A: If you’ve set up your MongoDB on MongoDB Atlas, then you’re in luck as the fine folks there let you install a sample data set from the console. Just head over to the Atlas console for your cluster and select “Load Sample Dataset”:
And it will import eight different sample datasets which include geo-data about wrecks and weather, Airbnb listings, mock financial data, fake movie data… and more! All of them come with the appropriate indexes set up too.
Importing locally
If on the other hand, you have your own MongoDB server or are running your own local instance there’s no such option. As I mentioned in our Windows 11 install guide, if you’d like to tap into this sample dataset, what you need to do is download the mongodump
archive that MongoDB have published at:
https://atlas-education.s3.amazonaws.com/sampledata.archive
Paste that link into your browser and it should download and save the file. If you prefer to do that sort of thing on the command line then use curl or wget like so:
curl -O https://atlas-education.s3.amazonaws.com/sampledata.archive
Or
wget https://atlas-education.s3.amazonaws.com/sampledata.archive
Once that’s downloaded, head over to Studio 3T to import the data into MongoDB. Connect to your MongoDB database and then select the Import tool from the toolbar. You’ll then be presented with a dialog where you can select which import tool you want to use.
For this import, we want to use the BSON – mongodump archive option.

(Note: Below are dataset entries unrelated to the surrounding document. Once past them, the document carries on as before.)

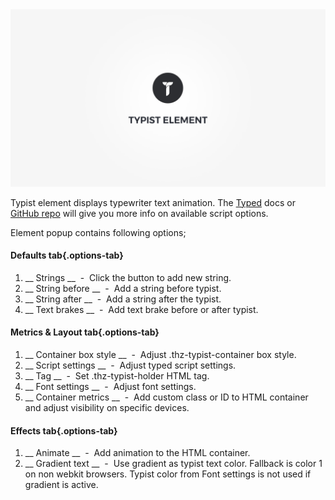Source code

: <div class="thz-doc-image max">
<a class="thz-lightbox mfp-iframe" href="https://www.youtube.com/watch?v=oR305LzTKtU" data-mfp-title="Creatus WordPress Theme Typist Element" data-modal-size="large">
	<img src="../../docs-media/splash-typist-element.jpg" alt="Creatus WordPress Theme Typist Element" />
</a>
</div>

Typist element displays typewriter text animation. The [Typed](https://mattboldt.com/typed.js/docs/) docs or [GitHub repo](https://github.com/mattboldt/typed.js/) will give you more info on available script options. 

Element popup contains following options;

#### Defaults tab{.options-tab}
1. __ Strings __ &nbsp;-&nbsp; Click the button to add new string.
1. __ String before __ &nbsp;-&nbsp; Add a string before typist.
1. __ String after __ &nbsp;-&nbsp; Add a string after the typist.
1. __ Text brakes __ &nbsp;-&nbsp; Add text brake before or after typist.

#### Metrics & Layout tab{.options-tab}
1. __ Container box style __ &nbsp;-&nbsp; Adjust .thz-typist-container box style.
1. __ Script settings __ &nbsp;-&nbsp; Adjust typed script settings.
1. __ Tag __ &nbsp;-&nbsp; Set .thz-typist-holder HTML tag.
1. __ Font settings __ &nbsp;-&nbsp; Adjust font settings.
1. __ Container metrics __ &nbsp;-&nbsp; Add custom class or ID to HTML container and adjust visibility on specific devices.

#### Effects tab{.options-tab}
1. __ Animate	 __ &nbsp;-&nbsp; Add animation to the HTML container.
1. __ Gradient text __ &nbsp;-&nbsp; Use gradient as typist text color. Fallback is color 1 on non webkit browsers. Typist color from Font settings is not used if gradient is active.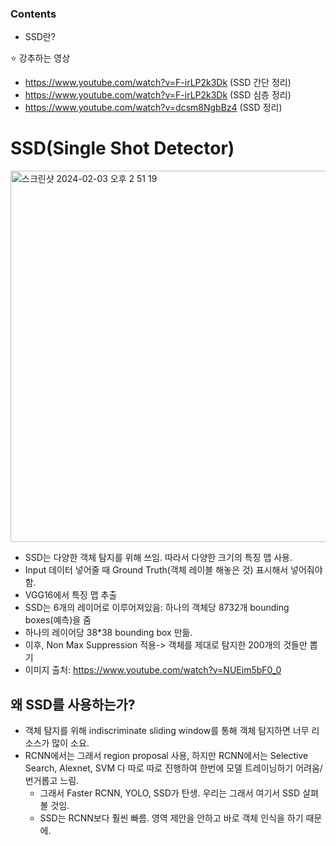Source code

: ### Contents
- SSD란?

⭐️ 강추하는 영상
- https://www.youtube.com/watch?v=F-irLP2k3Dk (SSD 간단 정리)
- https://www.youtube.com/watch?v=F-irLP2k3Dk (SSD 심층 정리)
- https://www.youtube.com/watch?v=dcsm8NgbBz4 (SSD 정리)

# SSD(Single Shot Detector)
<img width="594" alt="스크린샷 2024-02-03 오후 2 51 19" src="https://github.com/hanmyu/computervision_transformer_pytorch/assets/157959298/71c4cfef-ff3f-4a4f-b9bb-d91bc9e3beea">
</br>

- SSD는 다양한 객체 탐지를 위해 쓰임. 따라서 다양한 크기의 특징 맵 사용. 
- Input 데이터 넣어줄 때 Ground Truth(객체 레이블 해놓은 것) 표시해서 넣어줘야함.  
- VGG16에서 특징 맵 추출       
- SSD는 6개의 레이어로 이루어져있음: 하나의 객체당 8732개 bounding boxes(예측)을 줌     
- 하나의 레이어당 38*38 bounding box 만듦. 
- 이후, Non Max Suppression 적용-> 객체를 제대로 탐지한 200개의 것들만 뽑기  
- 이미지 출처: https://www.youtube.com/watch?v=NUEim5bF0_0

## 왜 SSD를 사용하는가?
- 객체 탐지를 위해 indiscriminate sliding window를 통해 객체 탐지하면 너무 리소스가 많이 소요.        
- RCNN에서는 그래서 region proposal 사용, 하지만 RCNN에서는 Selective Search, Alexnet, SVM 다 따로 따로 진행하여 한번에 모델 트레이닝하기 어려움/번거롭고
느림.
  - 그래서 Faster RCNN, YOLO, SSD가 탄생. 우리는 그래서 여기서 SSD 살펴볼 것임.
  - SSD는 RCNN보다 훨씬 빠름. 영역 제안을 안하고 바로 객체 인식을 하기 때문에.
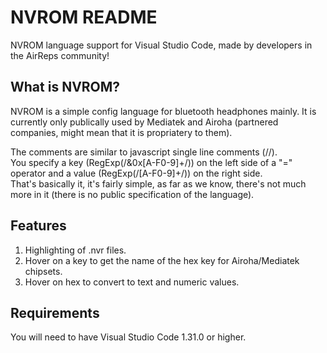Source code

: # NVROM README

NVROM language support for Visual Studio Code, made by developers in the AirReps community!

## What is NVROM?  
NVROM is a simple config language for bluetooth headphones mainly. It is currently only publically used by Mediatek and Airoha (partnered companies, might mean that it is propriatery to them).  
  
The comments are similar to javascript single line comments (//).  
You specify a key (RegExp(/&0x[A-F0-9]+/)) on the left side of a "=" operator and a value (RegExp(/[A-F0-9]+/)) on the right side.  
That's basically it, it's fairly simple, as far as we know, there's not much more in it (there is no public specification of the language).

## Features

1. Highlighting of .nvr files.  
2. Hover on a key to get the name of the hex key for Airoha/Mediatek chipsets.  
3. Hover on hex to convert to text and numeric values.  

## Requirements

You will need to have Visual Studio Code 1.31.0 or higher.
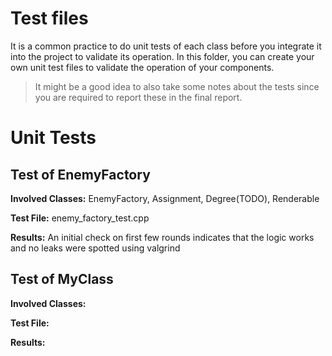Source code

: # Test files

It is a common practice to do unit tests of each class before you integrate it into the project to validate its operation.
In this folder, you can create your own unit test files to validate the operation of your components.

> It might be a good idea to also take some notes about the tests since you are required to 
  report these in the final report.

# Unit Tests


## Test of EnemyFactory

**Involved Classes:**
EnemyFactory, Assignment, Degree(TODO), Renderable

**Test File:**
enemy_factory_test.cpp

**Results:**
An initial check on first few rounds indicates that the logic works and no leaks were spotted using valgrind


## Test of MyClass

**Involved Classes:**

**Test File:**

**Results:**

Select that and click Configure. You’ll be taken to a BSON – Archive Import tab:
Click on Select File and in the file chooser dialog that appears, set the filter to Archive and select the sampledata.archive file you downloaded earlier. If you didn’t select a database before clicking Import, you’ll need to click Change Target and select a server as a destination for the imported data. And that’s all you need to change before clicking Run.
Watch the Operations Pane to see the progress of the BSON Archive import. When it’s complete, you may need to refresh the connection bar. Click on any item in the connection bar, then bring up the right click menu and select Refresh All, or press control/command R.
Other Sources for Sample Datasets
So far, we’ve talked about bringing in the well-documented Atlas sample dataset, into Atlas and into your own server. But you may want to bring in data from somewhere more relevant or interesting than this.
Extra3T – In the Github repository for Extra3T/ExampleDatasets are a collection of various sample datasets used in Studio 3T’s own tutorials and exercises. These datasets can be imported using the Studio 3T JSON Import tool.
Airbnb datasets – The InsideAirbnb project accumulates data from Airbnb lettings around the world and creates datasets for cities to help inform researchers and policy makers. On their Get The Data page, you’ll find these datasets for download in CSV format. Download and import using the Studio 3T CSV Import tool.
Kaggle – Kaggle runs competitions for data scientists, and data scientists need datasets. On Kaggle’s main page you’ll find user-contributed datasets of various shapes and sizes.
On a much lighter note – the FiveThirtyEight GitHub repository contains data on DC and Marvel comic characters in CSV format as reference data for a story they did. It’s not alone; if you look in the full repository you’ll find lots of datasets in CSV format that provide a reference for their articles – and a link to the article in the readme file.